Unemployment Leads Women to Postpone the Birth of Their First Child

By Monique Meron, Isabelle Widmer, David Shapiro
English

Abstract

Unemployment, more than other activity statuses, prompts childless young women in union to delay a prospective maternity. This result is established here for women born between 1952 and 1973, on the basis of data from the Youth and Careers Survey carried out by INSEE in 1997. Young women confronted with a period of unemployment chose to forego their first child for a while, rather than take advantage of the “free” time imposed on them. In contrast, homemakers especially at the beginning of their union tend to have their first births much more rapidly. This result confirms that a period of unemployment is not tantamount to a period of inactivity. In matters of fertility, unemployed women are not homemakers.
Economic fluctuations have an especially important impact on the early working life of the young, at the very time when they may be starting a family. The usual statistical analyses do not make it possible to demonstrate a clear link between the growth of unemployment and the increase in the age at first birth.

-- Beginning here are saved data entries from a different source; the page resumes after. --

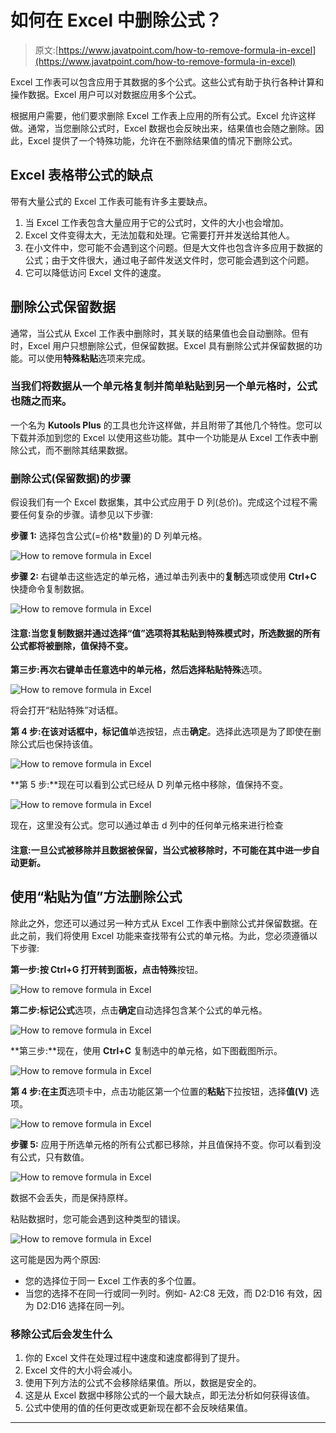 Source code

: # 如何在 Excel 中删除公式？

> 原文:[https://www.javatpoint.com/how-to-remove-formula-in-excel](https://www.javatpoint.com/how-to-remove-formula-in-excel)

Excel 工作表可以包含应用于其数据的多个公式。这些公式有助于执行各种计算和操作数据。Excel 用户可以对数据应用多个公式。

根据用户需要，他们要求删除 Excel 工作表上应用的所有公式。Excel 允许这样做。通常，当您删除公式时，Excel 数据也会反映出来，结果值也会随之删除。因此，Excel 提供了一个特殊功能，允许在不删除结果值的情况下删除公式。

## Excel 表格带公式的缺点

带有大量公式的 Excel 工作表可能有许多主要缺点。

1.  当 Excel 工作表包含大量应用于它的公式时，文件的大小也会增加。
2.  Excel 文件变得太大，无法加载和处理。它需要打开并发送给其他人。
3.  在小文件中，您可能不会遇到这个问题。但是大文件也包含许多应用于数据的公式；由于文件很大，通过电子邮件发送文件时，您可能会遇到这个问题。
4.  它可以降低访问 Excel 文件的速度。

## 删除公式保留数据

通常，当公式从 Excel 工作表中删除时，其关联的结果值也会自动删除。但有时，Excel 用户只想删除公式，但保留数据。Excel 具有删除公式并保留数据的功能。可以使用**特殊粘贴**选项来完成。

### 当我们将数据从一个单元格复制并简单粘贴到另一个单元格时，公式也随之而来。

一个名为 **Kutools Plus** 的工具也允许这样做，并且附带了其他几个特性。您可以下载并添加到您的 Excel 以使用这些功能。其中一个功能是从 Excel 工作表中删除公式，而不删除其结果数据。

### 删除公式(保留数据)的步骤

假设我们有一个 Excel 数据集，其中公式应用于 D 列(总价)。完成这个过程不需要任何复杂的步骤。请参见以下步骤:

**步骤 1:** 选择包含公式(=价格*数量)的 D 列单元格。

![How to remove formula in Excel](../Images/471657e7c0d2a77e428632b02b602c1b.png)

**步骤 2:** 右键单击这些选定的单元格，通过单击列表中的**复制**选项或使用 **Ctrl+C** 快捷命令复制数据。

![How to remove formula in Excel](../Images/3c55b4d9b492c84d0d21c3cb3da545ea.png)

#### 注意:当您复制数据并通过选择“值”选项将其粘贴到特殊模式时，所选数据的所有公式都将被删除，值保持不变。

**第三步:**再次右键单击任意选中的单元格，然后选择**粘贴特殊**选项。

![How to remove formula in Excel](../Images/7de844ce349ece40c3a0e71dbc9a6978.png)

将会打开“粘贴特殊”对话框。

**第 4 步:**在该对话框中，标记**值**单选按钮，点击**确定**。选择此选项是为了即使在删除公式后也保持该值。

![How to remove formula in Excel](../Images/852b113bf21083d927c17fb187adb6c1.png)

**第 5 步:**现在可以看到公式已经从 D 列单元格中移除，值保持不变。

![How to remove formula in Excel](../Images/2f08fa41ea48b71a7a6f5dfa6f46f86d.png)

现在，这里没有公式。您可以通过单击 d 列中的任何单元格来进行检查

#### 注意:一旦公式被移除并且数据被保留，当公式被移除时，不可能在其中进一步自动更新。

## 使用“粘贴为值”方法删除公式

除此之外，您还可以通过另一种方式从 Excel 工作表中删除公式并保留数据。在此之前，我们将使用 Excel 功能来查找带有公式的单元格。为此，您必须遵循以下步骤:

**第一步:**按 **Ctrl+G** 打开转到面板，点击**特殊**按钮。

![How to remove formula in Excel](../Images/dce4aa0babfb1c629e0b6b7fdd303240.png)

**第二步:**标记**公式**选项，点击**确定**自动选择包含某个公式的单元格。

![How to remove formula in Excel](../Images/2ffdfe3d5e425bd8fb5e8c74766929ca.png)

**第三步:**现在，使用 **Ctrl+C** 复制选中的单元格，如下图截图所示。

![How to remove formula in Excel](../Images/1b8de760bb8b3dc44c2e8d6eefb03f1f.png)

**第 4 步:**在**主页**选项卡中，点击功能区第一个位置的**粘贴**下拉按钮，选择**值(V)** 选项。

![How to remove formula in Excel](../Images/9bfadde8928000649ef422e4b23d21a7.png)

**步骤 5:** 应用于所选单元格的所有公式都已移除，并且值保持不变。你可以看到没有公式，只有数值。

![How to remove formula in Excel](../Images/c1d979439cf05a28ca3f95a34d7e8695.png)

数据不会丢失，而是保持原样。

粘贴数据时，您可能会遇到这种类型的错误。

![How to remove formula in Excel](../Images/cb2dd5e03f974e43982535f139795d39.png)

这可能是因为两个原因:

*   您的选择位于同一 Excel 工作表的多个位置。
*   当您的选择不在同一行或同一列时。例如- A2:C8 无效，而 D2:D16 有效，因为 D2:D16 选择在同一列。

### 移除公式后会发生什么

1.  你的 Excel 文件在处理过程中速度和速度都得到了提升。
2.  Excel 文件的大小将会减小。
3.  使用下列方法的公式不会移除结果值。所以，数据是安全的。
4.  这是从 Excel 数据中移除公式的一个最大缺点，即无法分析如何获得该值。
5.  公式中使用的值的任何更改或更新现在都不会反映结果值。

* * *
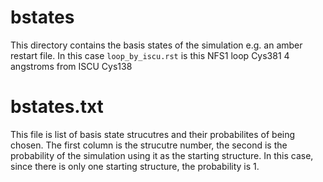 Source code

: # bstates
This directory contains the basis states of the simulation e.g. an amber restart file. In this case `loop_by_iscu.rst` is this NFS1 loop Cys381 4 angstroms from ISCU Cys138

# bstates.txt
This file is list of basis state strucutres and their probabilites of being chosen. The first column is the strucutre number, the second is the probability of the simulation using it as the starting structure. In this case, since there is only one starting structure, the probability is 1.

Biographical analysis sheds light on the impact of female unemployment on childbearing plans, by including the timing of life history events of individuals among the variables that explain behaviour.
In a society where contraception makes it possible for women to master the timing of their fertility and where female labour force participation has become the norm, these findings show that the family building process and the couples’ decisions are now factoring in the work experience and the career goals of both partners.